I was greeted with a warm smile, beautiful flowers and a travel case (for in case I would like to buy some goods) with souvenirs.

Beijing, unexpected, looked familiar in a sense. Reminded me a lot of big western cities, only bigger, wider and absolutely very modern (I recall being in Hong Kong which felt a little like New York built in the mountains). Beijing is flat, its traffic chaotic and the hotel I’m brought to, a  “five star dream”.

 The first evening sets the pace. Hardly settled down in my luxurious room I’m brought to a restaurant where I meet the rest of the magicians. My friend Lennard Green has been wowing the audience with his incredible skills and for a moment I ask myself if I’m not too little prepared. Fortunately my little show goes over well. A couple of officials are brought in for dinner and they seem to enjoy the “little tricks”.
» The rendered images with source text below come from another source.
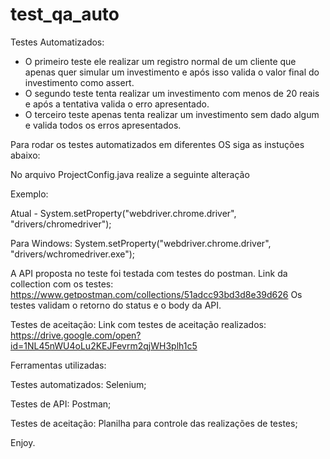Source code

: # test_qa_auto

Testes Automatizados:
- O primeiro teste ele realizar um registro normal de um cliente que apenas quer simular um investimento e após isso
valida o valor final do investimento como assert.
- O segundo teste tenta realizar um investimento com menos de 20 reais e após a tentativa valida o erro apresentado.
- O terceiro teste apenas tenta realizar um investimento sem dado algum e valida todos os erros apresentados.

Para rodar os testes automatizados em diferentes OS siga as instuções abaixo:

No arquivo ProjectConfig.java realize a seguinte alteração

Exemplo:

Atual - System.setProperty("webdriver.chrome.driver", "drivers/chromedriver");

Para Windows: System.setProperty("webdriver.chrome.driver", "drivers/wchromedriver.exe");

A API proposta no teste foi testada com testes do postman.
Link da collection com os testes: https://www.getpostman.com/collections/51adcc93bd3d8e39d626
Os testes validam o retorno do status e o body da API.

Testes de aceitação:
Link com testes de aceitação realizados: https://drive.google.com/open?id=1NL45nWU4oLu2KEJFevrm2qjWH3plh1c5

Ferramentas utilizadas:

Testes automatizados: Selenium;

Testes de API: Postman;

Testes de aceitação: Planilha para controle das realizações de testes; 


Enjoy.
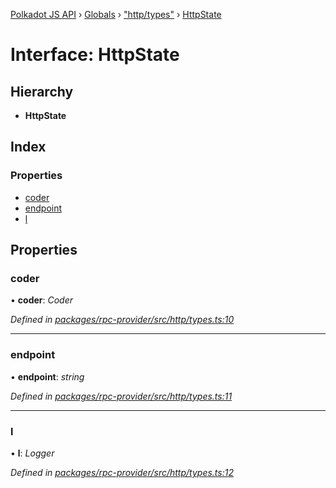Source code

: [Polkadot JS API](../README.md) › [Globals](../globals.md) › ["http/types"](../modules/_http_types_.md) › [HttpState](_http_types_.httpstate.md)

# Interface: HttpState

## Hierarchy

* **HttpState**

## Index

### Properties

* [coder](_http_types_.httpstate.md#coder)
* [endpoint](_http_types_.httpstate.md#endpoint)
* [l](_http_types_.httpstate.md#l)

## Properties

###  coder

• **coder**: *Coder*

*Defined in [packages/rpc-provider/src/http/types.ts:10](https://github.com/polkadot-js/api/blob/6bf0d5eea/packages/rpc-provider/src/http/types.ts#L10)*

___

###  endpoint

• **endpoint**: *string*

*Defined in [packages/rpc-provider/src/http/types.ts:11](https://github.com/polkadot-js/api/blob/6bf0d5eea/packages/rpc-provider/src/http/types.ts#L11)*

___

###  l

• **l**: *Logger*

*Defined in [packages/rpc-provider/src/http/types.ts:12](https://github.com/polkadot-js/api/blob/6bf0d5eea/packages/rpc-provider/src/http/types.ts#L12)*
I also discover that dinner is used by my hosts for a lot of formal speeches (along with a lot of alcohol).

 Next day comes in Armando. I am proud to be involved with his very first appearances in the magic community in 2003. Armando is a superstar now and it is quite interesting to see how he handles things.

The next day at the huge theatre where the first performance is being held, there is a lot more to discuss. We convince them that the use of one big screen and a fixed camera shot of 45 degrees gives far better result for live performance than the two screens and large camera rig that has been set up in front of the stage.

Much to our relief, Mr. Lin accepts our suggestions and the equipment was replaced.

I have, once again to express my admiration on the jobs of the translators. It must have been quite difficult to translate messages from one to another that, at times might have been frustrating.

Still, the end result, a very good received first performing for an audience of 2500 (!) proves that all the discussions were worth their effort. We can all look back on a great show without any major mistakes.

 The second performance, while labeled ”un-official” appears to be the one with the highest risk at stake. A complete delegation of ministers, secretaries and other important leaders has to be convinced that close-up magic is an art with its own rights.

The performance goes over well. I find it heartwarming to see these people with the highest functions react like happy little children on the magic. I think my dollar bills have been counted at least ten times by different audience members!

I think all parties involved can look back on an exciting evening with a lot of laughter, magic and alcohol. Gan Bei!

 Between official businesses we have been treated royally with diners, lunch and all kinds of exciting trips to places I only saw in films or on television. The beauty of the Chinese culture, expressed in, for instance, the Summer Palace, The Forbidden city and of course The Great Wall, are memories I will treasure for the rest of my life. The warmth and friendship of our translators of course has added a lot of value.

 I think it is uplifting that the Chinese hosts are concerned in providing the best possible technical support for our performances.

 Concluding I can say that I have felt very, very welcome in Beijing. Although there are differences in approach I think that with mutual respect and willingness to listen to one another there are really great opportunities for FISM 2009.

Mr. Lin is learning some things actually should be changed for the better part of it. Mutual trust and respect is something to be realized constantly.

Once the train is moving, when more experience is shared between artists, organizers, translators, close-up and stage performers, western and eastern people, it will get to full speed and head towards a truly great and memorable FISM 2009.

I, for my part, love to be a part of that and will follow it closely.